ASSIGNMENT:
In the copy, include every entry exactly but none of the images.

DATA PROVIDED:
────────────────
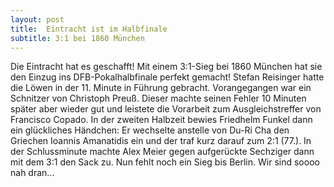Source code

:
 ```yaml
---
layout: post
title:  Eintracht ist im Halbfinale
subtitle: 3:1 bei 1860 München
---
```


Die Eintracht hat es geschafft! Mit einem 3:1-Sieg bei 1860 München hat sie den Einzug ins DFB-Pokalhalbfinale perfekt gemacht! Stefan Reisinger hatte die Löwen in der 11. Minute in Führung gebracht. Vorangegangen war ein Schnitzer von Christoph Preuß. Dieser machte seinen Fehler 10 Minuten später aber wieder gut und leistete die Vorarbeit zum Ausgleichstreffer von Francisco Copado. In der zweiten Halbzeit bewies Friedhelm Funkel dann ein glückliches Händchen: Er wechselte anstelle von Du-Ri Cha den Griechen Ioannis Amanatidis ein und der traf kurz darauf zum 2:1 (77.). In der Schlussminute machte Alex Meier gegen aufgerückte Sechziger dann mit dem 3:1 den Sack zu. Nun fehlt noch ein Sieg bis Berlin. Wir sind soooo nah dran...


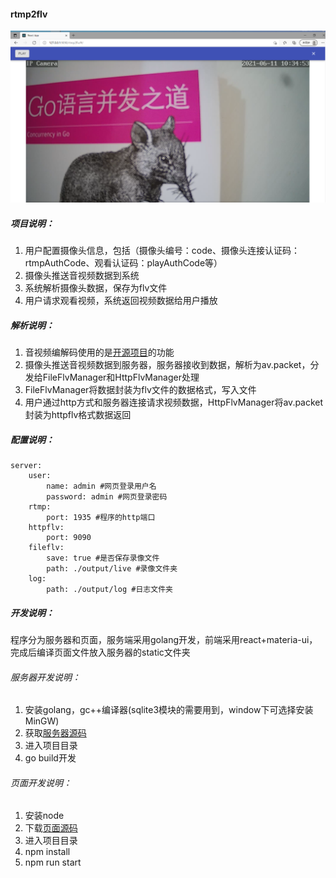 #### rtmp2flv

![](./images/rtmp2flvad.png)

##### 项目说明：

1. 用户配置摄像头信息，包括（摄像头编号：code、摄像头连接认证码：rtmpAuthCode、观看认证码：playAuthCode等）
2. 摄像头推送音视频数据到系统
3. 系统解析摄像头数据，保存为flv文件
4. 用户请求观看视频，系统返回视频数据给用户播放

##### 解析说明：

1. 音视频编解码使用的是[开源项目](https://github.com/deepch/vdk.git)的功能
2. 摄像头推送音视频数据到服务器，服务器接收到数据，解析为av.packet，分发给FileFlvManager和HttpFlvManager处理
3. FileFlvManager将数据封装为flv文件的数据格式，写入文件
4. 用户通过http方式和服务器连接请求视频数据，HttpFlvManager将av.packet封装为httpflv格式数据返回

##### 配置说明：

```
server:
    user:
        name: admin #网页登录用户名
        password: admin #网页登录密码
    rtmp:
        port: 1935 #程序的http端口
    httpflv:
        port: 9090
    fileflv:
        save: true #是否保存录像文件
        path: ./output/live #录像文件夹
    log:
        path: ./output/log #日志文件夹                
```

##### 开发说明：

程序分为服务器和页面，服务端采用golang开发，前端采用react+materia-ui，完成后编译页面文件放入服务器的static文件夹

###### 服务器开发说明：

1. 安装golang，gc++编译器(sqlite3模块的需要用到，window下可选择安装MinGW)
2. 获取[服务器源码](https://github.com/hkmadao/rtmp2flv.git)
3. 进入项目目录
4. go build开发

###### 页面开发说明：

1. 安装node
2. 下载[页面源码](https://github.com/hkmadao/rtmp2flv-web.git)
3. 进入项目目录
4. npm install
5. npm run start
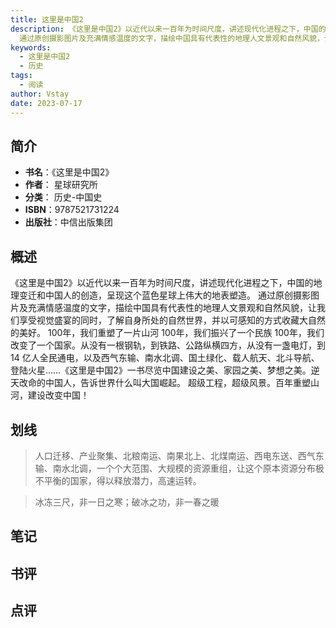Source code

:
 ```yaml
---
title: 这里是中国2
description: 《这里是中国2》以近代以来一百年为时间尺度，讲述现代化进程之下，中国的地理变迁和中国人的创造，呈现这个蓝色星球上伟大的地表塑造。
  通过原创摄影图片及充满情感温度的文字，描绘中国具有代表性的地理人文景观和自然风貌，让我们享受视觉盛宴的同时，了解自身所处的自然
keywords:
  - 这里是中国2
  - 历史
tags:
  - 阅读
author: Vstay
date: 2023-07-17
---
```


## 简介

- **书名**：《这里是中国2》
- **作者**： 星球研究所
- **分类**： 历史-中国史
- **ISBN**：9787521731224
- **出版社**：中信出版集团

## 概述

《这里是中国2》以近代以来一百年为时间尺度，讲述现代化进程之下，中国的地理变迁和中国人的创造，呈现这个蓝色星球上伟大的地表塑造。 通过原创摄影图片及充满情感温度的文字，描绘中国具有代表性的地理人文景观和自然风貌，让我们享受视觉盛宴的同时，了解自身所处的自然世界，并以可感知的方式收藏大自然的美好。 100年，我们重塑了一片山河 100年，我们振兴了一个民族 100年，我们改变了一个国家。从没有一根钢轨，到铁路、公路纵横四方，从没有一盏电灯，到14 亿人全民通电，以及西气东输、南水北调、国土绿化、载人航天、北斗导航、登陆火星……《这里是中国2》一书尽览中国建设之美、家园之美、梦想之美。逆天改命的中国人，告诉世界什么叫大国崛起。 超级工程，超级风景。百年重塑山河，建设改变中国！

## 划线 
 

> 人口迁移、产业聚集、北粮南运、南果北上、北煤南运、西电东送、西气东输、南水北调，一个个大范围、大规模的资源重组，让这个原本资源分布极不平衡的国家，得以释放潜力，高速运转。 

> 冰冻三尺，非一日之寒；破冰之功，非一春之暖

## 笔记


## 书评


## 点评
────────────────
RESPONSE AREA:
Source code

:
 ```yaml
---
layout: post
title:  Eintracht ist im Halbfinale
subtitle: 3:1 bei 1860 München
---
```


Die Eintracht hat es geschafft! Mit einem 3:1-Sieg bei 1860 München hat sie den Einzug ins DFB-Pokalhalbfinale perfekt gemacht! Stefan Reisinger hatte die Löwen in der 11. Minute in Führung gebracht. Vorangegangen war ein Schnitzer von Christoph Preuß. Dieser machte seinen Fehler 10 Minuten später aber wieder gut und leistete die Vorarbeit zum Ausgleichstreffer von Francisco Copado. In der zweiten Halbzeit bewies Friedhelm Funkel dann ein glückliches Händchen: Er wechselte anstelle von Du-Ri Cha den Griechen Ioannis Amanatidis ein und der traf kurz darauf zum 2:1 (77.). In der Schlussminute machte Alex Meier gegen aufgerückte Sechziger dann mit dem 3:1 den Sack zu. Nun fehlt noch ein Sieg bis Berlin. Wir sind soooo nah dran...


 #### rtmp2flv

![](./images/rtmp2flvad.png)

##### 项目说明：

1. 用户配置摄像头信息，包括（摄像头编号：code、摄像头连接认证码：rtmpAuthCode、观看认证码：playAuthCode等）
2. 摄像头推送音视频数据到系统
3. 系统解析摄像头数据，保存为flv文件
4. 用户请求观看视频，系统返回视频数据给用户播放

##### 解析说明：

1. 音视频编解码使用的是[开源项目](https://github.com/deepch/vdk.git)的功能
2. 摄像头推送音视频数据到服务器，服务器接收到数据，解析为av.packet，分发给FileFlvManager和HttpFlvManager处理
3. FileFlvManager将数据封装为flv文件的数据格式，写入文件
4. 用户通过http方式和服务器连接请求视频数据，HttpFlvManager将av.packet封装为httpflv格式数据返回

##### 配置说明：

```
server:
    user:
        name: admin #网页登录用户名
        password: admin #网页登录密码
    rtmp:
        port: 1935 #程序的http端口
    httpflv:
        port: 9090
    fileflv:
        save: true #是否保存录像文件
        path: ./output/live #录像文件夹
    log:
        path: ./output/log #日志文件夹                
```

##### 开发说明：

程序分为服务器和页面，服务端采用golang开发，前端采用react+materia-ui，完成后编译页面文件放入服务器的static文件夹

###### 服务器开发说明：

1. 安装golang，gc++编译器(sqlite3模块的需要用到，window下可选择安装MinGW)
2. 获取[服务器源码](https://github.com/hkmadao/rtmp2flv.git)
3. 进入项目目录
4. go build开发

###### 页面开发说明：

1. 安装node
2. 下载[页面源码](https://github.com/hkmadao/rtmp2flv-web.git)
3. 进入项目目录
4. npm install
5. npm run start
Source code

:
 ```yaml
---
title: 这里是中国2
description: 《这里是中国2》以近代以来一百年为时间尺度，讲述现代化进程之下，中国的地理变迁和中国人的创造，呈现这个蓝色星球上伟大的地表塑造。
  通过原创摄影图片及充满情感温度的文字，描绘中国具有代表性的地理人文景观和自然风貌，让我们享受视觉盛宴的同时，了解自身所处的自然
keywords:
  - 这里是中国2
  - 历史
tags:
  - 阅读
author: Vstay
date: 2023-07-17
---
```


## 简介

- **书名**：《这里是中国2》
- **作者**： 星球研究所
- **分类**： 历史-中国史
- **ISBN**：9787521731224
- **出版社**：中信出版集团

## 概述

《这里是中国2》以近代以来一百年为时间尺度，讲述现代化进程之下，中国的地理变迁和中国人的创造，呈现这个蓝色星球上伟大的地表塑造。 通过原创摄影图片及充满情感温度的文字，描绘中国具有代表性的地理人文景观和自然风貌，让我们享受视觉盛宴的同时，了解自身所处的自然世界，并以可感知的方式收藏大自然的美好。 100年，我们重塑了一片山河 100年，我们振兴了一个民族 100年，我们改变了一个国家。从没有一根钢轨，到铁路、公路纵横四方，从没有一盏电灯，到14 亿人全民通电，以及西气东输、南水北调、国土绿化、载人航天、北斗导航、登陆火星……《这里是中国2》一书尽览中国建设之美、家园之美、梦想之美。逆天改命的中国人，告诉世界什么叫大国崛起。 超级工程，超级风景。百年重塑山河，建设改变中国！

## 划线 
 

> 人口迁移、产业聚集、北粮南运、南果北上、北煤南运、西电东送、西气东输、南水北调，一个个大范围、大规模的资源重组，让这个原本资源分布极不平衡的国家，得以释放潜力，高速运转。 

> 冰冻三尺，非一日之寒；破冰之功，非一春之暖

## 笔记


## 书评


## 点评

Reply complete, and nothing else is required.